As for the table itself, we have a new leader – Bosnia and Herzegovina, which gained 1 point and moved past Hungary to the top spot. Bosnia’s weekly incidence rate doesn’t look so bad – it’s at 326, compared to 627 in Hungary. But with a mortality rate of 5.7%, this translated to an expected mortality of 77 daily deaths – quite a lot in a country with only 3 million people. Toss in a test positivity rate of 33% (one in every three tests comes out positive!) and a reproduction rate of 1.16 (meaning daily cases are *still* rising) and you have the makings of a disaster.
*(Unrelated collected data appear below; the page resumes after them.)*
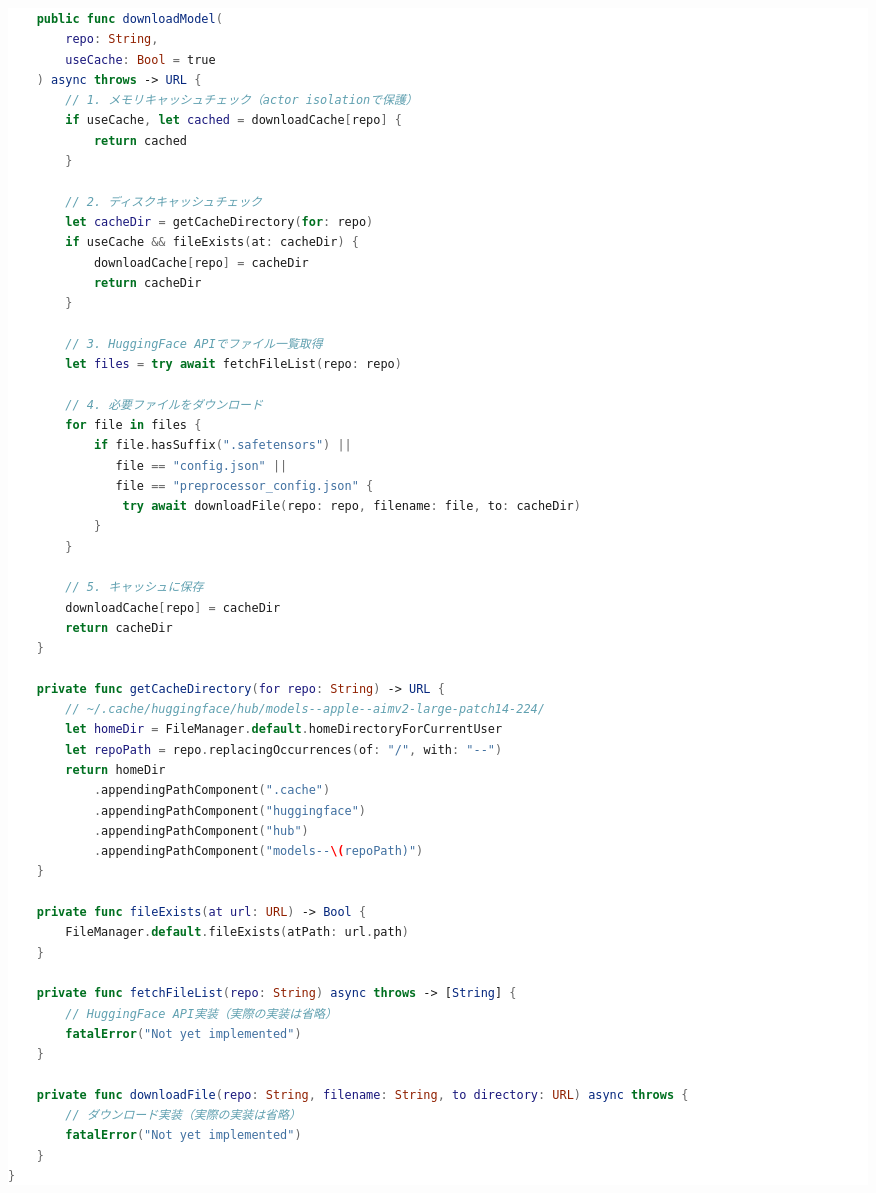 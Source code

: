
 ```swift
    public func downloadModel(
        repo: String,
        useCache: Bool = true
    ) async throws -> URL {
        // 1. メモリキャッシュチェック（actor isolationで保護）
        if useCache, let cached = downloadCache[repo] {
            return cached
        }

        // 2. ディスクキャッシュチェック
        let cacheDir = getCacheDirectory(for: repo)
        if useCache && fileExists(at: cacheDir) {
            downloadCache[repo] = cacheDir
            return cacheDir
        }

        // 3. HuggingFace APIでファイル一覧取得
        let files = try await fetchFileList(repo: repo)

        // 4. 必要ファイルをダウンロード
        for file in files {
            if file.hasSuffix(".safetensors") ||
               file == "config.json" ||
               file == "preprocessor_config.json" {
                try await downloadFile(repo: repo, filename: file, to: cacheDir)
            }
        }

        // 5. キャッシュに保存
        downloadCache[repo] = cacheDir
        return cacheDir
    }

    private func getCacheDirectory(for repo: String) -> URL {
        // ~/.cache/huggingface/hub/models--apple--aimv2-large-patch14-224/
        let homeDir = FileManager.default.homeDirectoryForCurrentUser
        let repoPath = repo.replacingOccurrences(of: "/", with: "--")
        return homeDir
            .appendingPathComponent(".cache")
            .appendingPathComponent("huggingface")
            .appendingPathComponent("hub")
            .appendingPathComponent("models--\(repoPath)")
    }

    private func fileExists(at url: URL) -> Bool {
        FileManager.default.fileExists(atPath: url.path)
    }

    private func fetchFileList(repo: String) async throws -> [String] {
        // HuggingFace API実装（実際の実装は省略）
        fatalError("Not yet implemented")
    }

    private func downloadFile(repo: String, filename: String, to directory: URL) async throws {
        // ダウンロード実装（実際の実装は省略）
        fatalError("Not yet implemented")
    }
}
```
Bosnia, however, is not alone: the five top spots of our cPDI ratings are held by states from Eastern and Southeastern Europe, including Northern Macedonia ( which gained 5 points and jumped from 6th to 2nd), Bulgaria (which remains at 3rd place with the same cPDI), Hungary (the former top position, which lost 3 points and fell to 4th due to a substantial drop in the reproduction rate) and Poland (which stayed in place but gained 3 cPDI points, and is now forecasted to get to 452 daily deaths within the next ten days).

In the lower half of the Top Ten, one more Eastern European state entered our list – the Ukraine, at 7th place – and with it the perennial trouble-spot Peru (re-entering at place 8) and a new problem spot – Armenia, at 9th. Meanwhile, three states left the top ten, but for only one of them (Czechia) it means things have improved; in the others (Estonia and Paraguay), the cPDI actually rose in the past two weeks, but they lost ground in our ratings because things got much worse in other places.